• **Task**: Copy every line from the data below in which the string "propper" can be found.

++++++

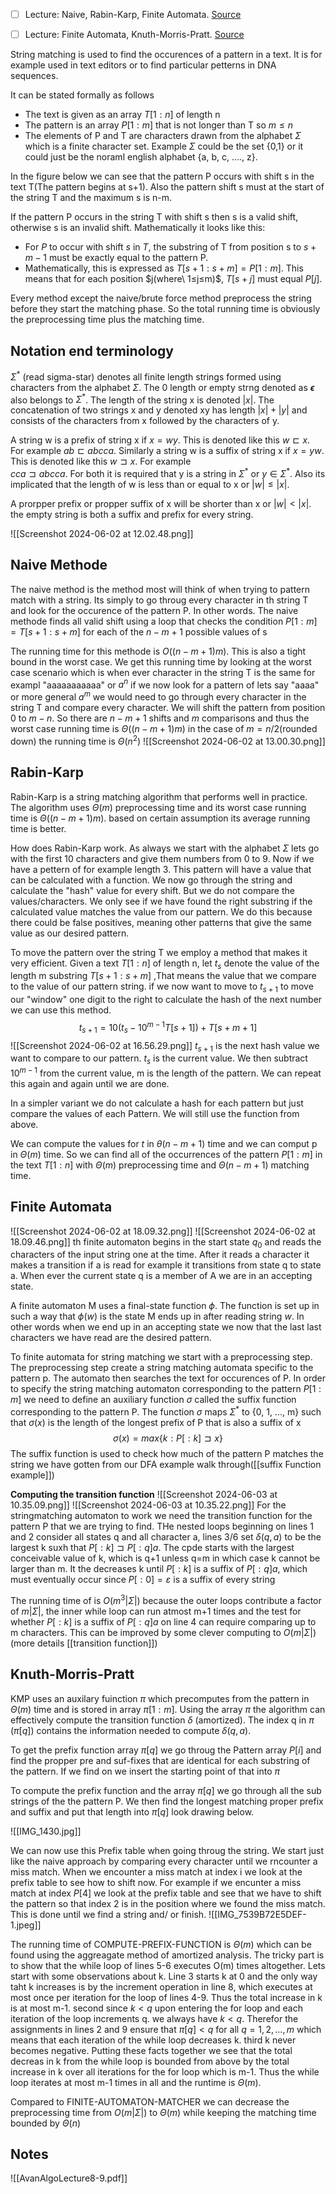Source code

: - [ ] Lecture: Naive, Rabin-Karp, Finite Automata. [Source](https://imada.sdu.dk/u/kslarsen/dm582/L08.php)
- [ ] Lecture: Finite Automata, Knuth-Morris-Pratt. [Source](https://imada.sdu.dk/u/kslarsen/dm582/L08.php)


String matching is used to find the occurences of a pattern in a text. It is for example used in text editors or to find particular petterns in DNA sequences.

It can be stated formally as follows
- The text is given as an array $T[1:n]$ of length n
- The pattern is an array $P[1:m]$ that is not longer than T so $m \leq n$ 
- The elements of P and T are characters drawn from the alphabet $\Sigma$ which is a finite character set. Example $\Sigma$ could be the set {0,1} or it could just be the noraml english alphabet {a, b, c, ...., z}.

In the figure below we can see that the pattern P occurs with shift s in the text T(The pattern begins at s+1). Also the pattern shift s must at the start of the string T and the maximum s is n-m. 

If the pattern P occurs in the string T with shift s then s is a valid shift, otherwise s is an invalid shift. Mathematically it looks like this:
- For $P$ to occur with shift $s$ in $T$, the substring of T from position s to $s+m−1$ must be exactly equal to the pattern P.
- Mathematically, this is expressed as $T[s+1:s+m]=P[1:m]$. This means that for each position $j(where\ 1≤j≤m)$, $T[s+j]$ must equal $P[j]$.

Every method except the naive/brute force method preprocess the string before they start the matching phase. So the total running time is obviously the preprocessing time plus the matching time.

## Notation end terminology
$\Sigma^*$ (read sigma-star) denotes all finite length strings formed using characters from the alphabet $\Sigma$. The 0 length or empty strng denoted as **$\epsilon$** also belongs to $\Sigma^*$. The length of the string x is denoted $|x|$. The concatenation of two strings x and y denoted xy has length $|x|+|y|$ and consists of the characters from x followed by the characters of y.

A string w is a prefix of string x if $x=wy$. This is denoted like this $w\sqsubset x$. For example $ab \sqsubset abcca$.
Similarly a string w is a suffix of string x if $x=yw$. This is denoted like this $w \sqsupset x$. For example  
 $cca \sqsupset abcca$. For both it is required that y is a string in $\Sigma^*$ or $y\in\Sigma^*$. Also its implicated that the length of w is less than or equal to x or $|w| \leq |x|$.

A prorpper prefix or propper suffix of x will be shorter than x or $|w| < |x|$. the empty string is both a suffix and prefix for every string. 

![[Screenshot 2024-06-02 at 12.02.48.png]]

## Naive Methode
The naive method is the method most will think of when trying to pattern match with a string. Its simply to go throug every character in th string T and look for the occurence of the pattern P. In other words. The naive methode finds all valid shift using a loop that checks the condition $P[1:m]=T[s+1:s+m]$ for each of the $n-m+1$ possible values of s

The running time for this methode is $O((n-m+1)m)$. This is also a tight bound in the worst case. We get this running time by looking at the worst case scenario which is when ever character in the string T is the same for exampl "aaaaaaaaaaa" or $a^n$ if we now look for a pattern of lets say "aaaa" or more general $a^m$ we would need to go through every character in the string T and compare every character. We will shift the pattern from position 0 to $m-n$. So there are $n-m+1$ shifts and $m$ comparisons and thus the worst case running time is $\Theta((n-m+1)m)$ in the case of $m=n/2$(rounded down) the running time is $\Theta(n^2)$ 
![[Screenshot 2024-06-02 at 13.00.30.png]]
## Rabin-Karp
Rabin-Karp is a string matching algorithm that performs well in practice. The algorithm uses $\Theta(m)$ preprocessing time and its worst case running time is $\Theta((n-m+1)m)$. based on certain assumption its average running time is better.

How does Rabin-Karp work. As always we start with the alphabet $\Sigma$ lets go with the first 10 characters and give them numbers from 0 to 9. Now if we have a pettern of for example length 3. This pattern will have a value that can be calculated with a function. We now go through the string and calculate the "hash" value for every shift. But we do not compare the values/characters. We only see if we have found the right substring if the calculated value matches the value from our pattern. We do this because there could be false positives, meaning other patterns that give the same value as our desired pattern.

To move the pattern over the string T we employ a method that makes it very efficient. Given a text $T[1:n]$ of length n, let $t_s$ denote the value of the length m substring $T[s+1:s+m]$ ,That means the value that we compare to the value of our pattern string. if we now want to move to $t_{s+1}$ to move our "window" one digit to the right to calculate the hash of the next number we can use this method. 
$$
t_{s+1}=10(t_s-10^{m-1}T[s+1])+T[s+m+1]
$$
![[Screenshot 2024-06-02 at 16.56.29.png]]
$t_{s+1}$ is the next hash value we want to compare to our pattern. $t_s$ is the current value. We then subtract $10^{m-1}$ from the current value, m is the length of the pattern.
We can repeat this again and again until we are done. 

In a simpler variant we do not calculate a hash for each pattern but just compare the values of each Pattern. We will still use the function from above.

We can compute the values for $t$ in $\theta(n-m+1)$ time and we can comput p in $\Theta(m)$ time. So we can find all of the occurrences of the pattern $P[1:m]$ in the text $T[1:n]$ with $\Theta(m)$ preprocessing time and $\Theta(n-m+1)$ matching time.

## Finite Automata
![[Screenshot 2024-06-02 at 18.09.32.png]]
![[Screenshot 2024-06-02 at 18.09.46.png]]
th finite automaton begins in the start state $q_0$ and reads the characters of the input string one at the time. After it reads a character it makes a transition if a is read for example it transitions from state q to state a. When ever the current state q is a member of A we are in an accepting state.

A finite automaton M uses a final-state function $\phi$. The function is set up in such a way that $\phi(w)$ is the state M ends up in after reading string $w$. In other words when we end up in an accepting state we now that the last last characters we have read are the desired pattern. 

To finite automata for string matching we start with a preprocessing step. The preprocessing step create a string matching automata specific to the pattern p. The automato then searches the text for occurences of P. In order to specify the string matching automaton corresponding to the pattern $P[1:m]$ we need to define an auxiliary function $\sigma$ called the suffix function corresponding to the pattern P. The function $\sigma$ maps $\Sigma^*$ to {0, 1, ..., m} such that $\sigma(x)$ is the length of the longest prefix of P that is also a suffix of x
$$
\sigma(x)=max\{k:P[:k]\sqsupset x\}
$$
The suffix function is used to check how much of the pattern P matches the string we have gotten from our DFA example walk through([[suffix Function example]])

**Computing the transition function**
![[Screenshot 2024-06-03 at 10.35.09.png]]
![[Screenshot 2024-06-03 at 10.35.22.png]]
For the stringmatching automaton to work we need the transition function for the pattern P that we are trying to find. THe nested loops beginning on lines 1 and 2 consider all states q and all character a, lines 3/6 set $\delta(q,a)$ to be the largest k suxh that $P[:k] \sqsupset P[:q]a$. The cpde starts with the largest conceivable value of k, which is q+1 unless q=m in which case k cannot be larger than m. It the decreases k until $P[:k]$ is a suffix of $P[:q]a$, which must eventually occur since $P[:0]=\varepsilon$ is a suffix of every string

The running time of is $O(m^3|\Sigma|)$ because the outer loops contribute a factor of $m|\Sigma|$, the inner while loop can run atmost m+1 times and the test for whether $P[:k]$ is a suffix of $P[:q]a$ on line 4 can require comparing up to m characters. This can be improved by some clever computing to $O(m|\Sigma|)$ (more details [[transition function]])

## Knuth-Morris-Pratt
KMP uses an auxilary fuinction $\pi$ which precomputes from the pattern in $\Theta(m)$ time and is stored in array $\pi[1:m]$. Using the array $\pi$ the algorithm can effectively compute the transition function $\delta$ (amortized). The index q in $\pi$ ($\pi[q]$) contains the information needed to compute 
$\delta(q,a)$. 

To get the prefix function array $\pi[q]$ we go throug the Pattern array $P[i]$ and find the propper pre and suf-fixes that are identical for each substring of the pattern. If we find on we insert the starting point of that into $\pi$   

To compute the prefix function and the array $\pi[q]$ we go through all the sub strings of the the pattern P. We then find  the longest matching proper prefix and suffix and put that length into $\pi[q]$ look drawing below.

![[IMG_1430.jpg]]

We can now use this Prefix table when going throug the string. We start just like the naive approach by comparing every character until we rncounter a miss match. When we encounter a miss match at index i we look at the prefix table to see how to shift now. For example if we encunter a miss match at index $P[4]$ we look at the prefix table and see that we have to shift the pattern so that index 2 is in the position where we found the miss match. This is done until we find a string and/ or finish.
![[IMG_7539B72E5DEF-1.jpeg]]

The running time of COMPUTE-PREFIX-FUNCTION is $\Theta(m)$ which can be found using the aggreagate method of amortized analysis. The tricky part is to show that the while loop of lines 5-6 executes O(m) times altogether. Lets start with some observations about k. Line 3 starts k at 0 and the only way taht k increases is by the increment operation in line 8, which executes at most once per iteration for the loop of lines 4-9. Thus the total increase in k is at most m-1. second since $k<q$ upon entering the for loop and each iteration of the loop increments q. we always have $k<q$. Therefor the assignments in lines 2 and 9 ensure that $\pi[q]<q$ for all $q=1,2,...,m$ which means that each iteration of the while loop decreases k. third k never becomes negative. Putting these facts together we see that the total decreas in k from the while loop is bounded from above by the total increase in k over all iterations for the for loop which is m-1. Thus the while loop iterates at most m-1 times in all and the runtime is $\Theta(m)$.

Compared to FINITE-AUTOMATON-MATCHER we can decrease the preprocessing time from $O(m|\Sigma|)$ to $\Theta(m)$ while keeping the matching time bounded by $\Theta(n)$ 
## Notes
![[AvanAlgoLecture8-9.pdf]]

++++++

• **Response to the task**:
A prorpper prefix or propper suffix of x will be shorter than x or $|w| < |x|$. the empty string is both a suffix and prefix for every string. 
To get the prefix function array $\pi[q]$ we go throug the Pattern array $P[i]$ and find the propper pre and suf-fixes that are identical for each substring of the pattern. If we find on we insert the starting point of that into $\pi$   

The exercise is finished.